This does not seem to happen in education. Not only do teachers and educators adopt methods and approaches whose results have not been properly validated by empirical evidence, but they do so without researching their addressees’ needs first. What is more, they often do not take the time to carefully study the method in question and delve into applications based on very personal interpretations of otherwise quite solid theoretical principles. Thus, many sound approaches get reduced to procedures. In case of failure, schools or teachers can always blame the approach.
Then, of course, we have the pendular dilemmas that educators seem to love: learning or acquisition? IQ’s or multiple intelligences? drills or communicative activities? content or strategies? knowledge or competencies? whole language or phonics? One wonders why we can’t just have a repertoire of principles, techniques and procedures which teachers should be able to combine in a harmonious fashion to cater for their learners’ needs, which they should be able to research, define and analyse.
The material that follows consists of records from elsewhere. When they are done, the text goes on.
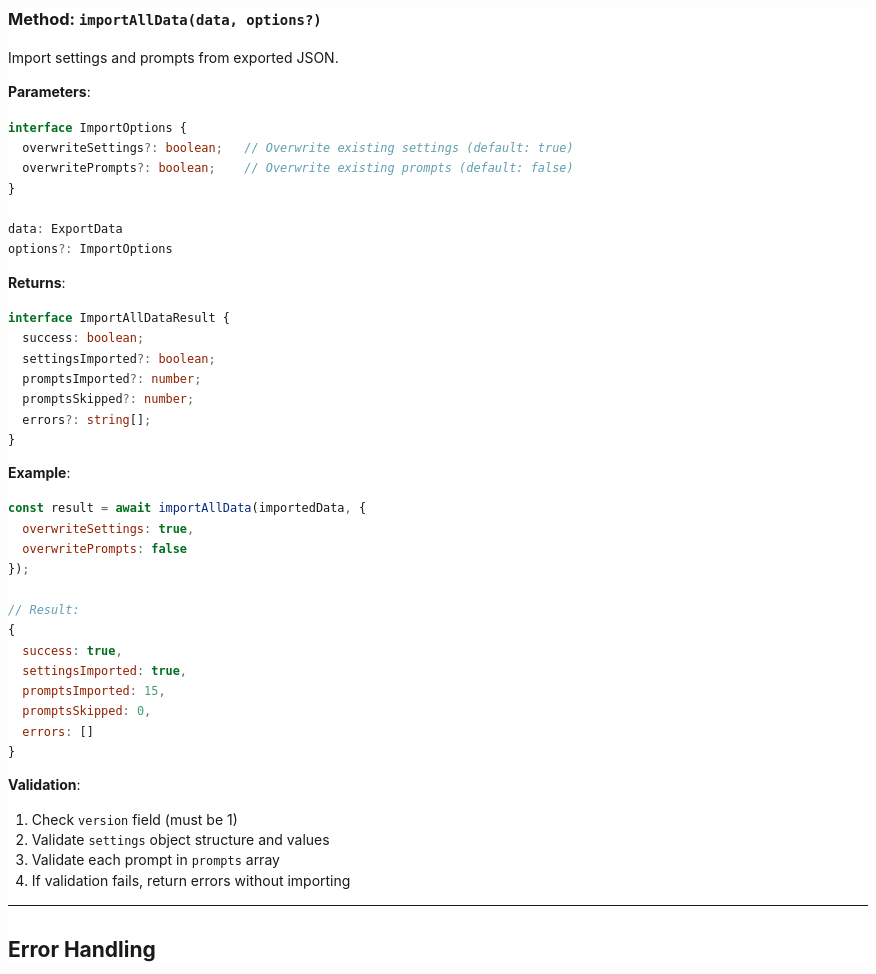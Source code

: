 
### Method: `importAllData(data, options?)`

Import settings and prompts from exported JSON.

**Parameters**:
```typescript
interface ImportOptions {
  overwriteSettings?: boolean;   // Overwrite existing settings (default: true)
  overwritePrompts?: boolean;    // Overwrite existing prompts (default: false)
}

data: ExportData
options?: ImportOptions
```

**Returns**:
```typescript
interface ImportAllDataResult {
  success: boolean;
  settingsImported?: boolean;
  promptsImported?: number;
  promptsSkipped?: number;
  errors?: string[];
}
```

**Example**:
```javascript
const result = await importAllData(importedData, {
  overwriteSettings: true,
  overwritePrompts: false
});

// Result:
{
  success: true,
  settingsImported: true,
  promptsImported: 15,
  promptsSkipped: 0,
  errors: []
}
```

**Validation**:
1. Check `version` field (must be 1)
2. Validate `settings` object structure and values
3. Validate each prompt in `prompts` array
4. If validation fails, return errors without importing

---

## Error Handling
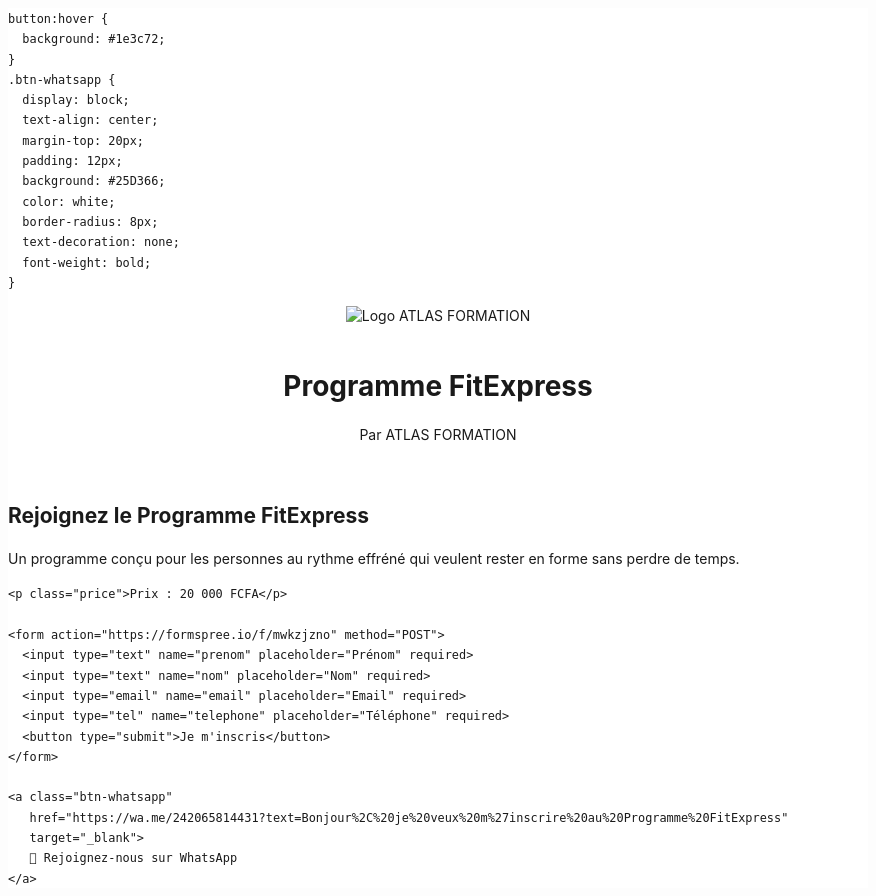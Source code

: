     button:hover {
      background: #1e3c72;
    }
    .btn-whatsapp {
      display: block;
      text-align: center;
      margin-top: 20px;
      padding: 12px;
      background: #25D366;
      color: white;
      border-radius: 8px;
      text-decoration: none;
      font-weight: bold;
    }
  </style>
</head>
<body>

  <header>
    <!-- Mets ici ton logo -->
    <img src="logo.png" alt="Logo ATLAS FORMATION">
    <h1>Programme FitExpress</h1>
    <p>Par ATLAS FORMATION</p>
  </header>

  <div class="container">
    <h2>Rejoignez le Programme FitExpress</h2>
    <p>Un programme conçu pour les personnes au rythme effréné qui veulent rester en forme sans perdre de temps.</p>
    
    <p class="price">Prix : 20 000 FCFA</p>

    <form action="https://formspree.io/f/mwkzjzno" method="POST">
      <input type="text" name="prenom" placeholder="Prénom" required>
      <input type="text" name="nom" placeholder="Nom" required>
      <input type="email" name="email" placeholder="Email" required>
      <input type="tel" name="telephone" placeholder="Téléphone" required>
      <button type="submit">Je m'inscris</button>
    </form>

    <a class="btn-whatsapp" 
       href="https://wa.me/242065814431?text=Bonjour%2C%20je%20veux%20m%27inscrire%20au%20Programme%20FitExpress" 
       target="_blank">
       📲 Rejoignez-nous sur WhatsApp
    </a>
  </div>

</body>
</html>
The problems in California seem to stem from far more complex issues than the choice of an approach to the teaching of reading and writing, if only because an approach cannot fail where schools and teachers succeed. Good school management and the subsequent good teaching practice rise above approaches, methods and even philosophies of education prescribed by the authorities. They even rise above the lack of libraries.
It would be interesting to investigate, in the first place, what kind of culture these schools are immersed in: whether the society they spring from values refinement, knowledge, critical thinking and honest work or rather, quick money, success, beauty and youth. It would also be important to know what social standing is given to education and educators.
Then, we should look into the policies, their objectives and guidelines and the resources that the state puts at the service of education, to get an idea of the official status it enjoys, although it is the management and not the mere availability of these resources that should concern us.
We would need to know under what political and economic influences policy decisions are made. New light is shed on our Ley Federal de Educación, for example, when we learn that one of the most important documents leading to its creation was produced by the World Bank. Teacher education should also come under scrutiny, as well as working conditions and salaries.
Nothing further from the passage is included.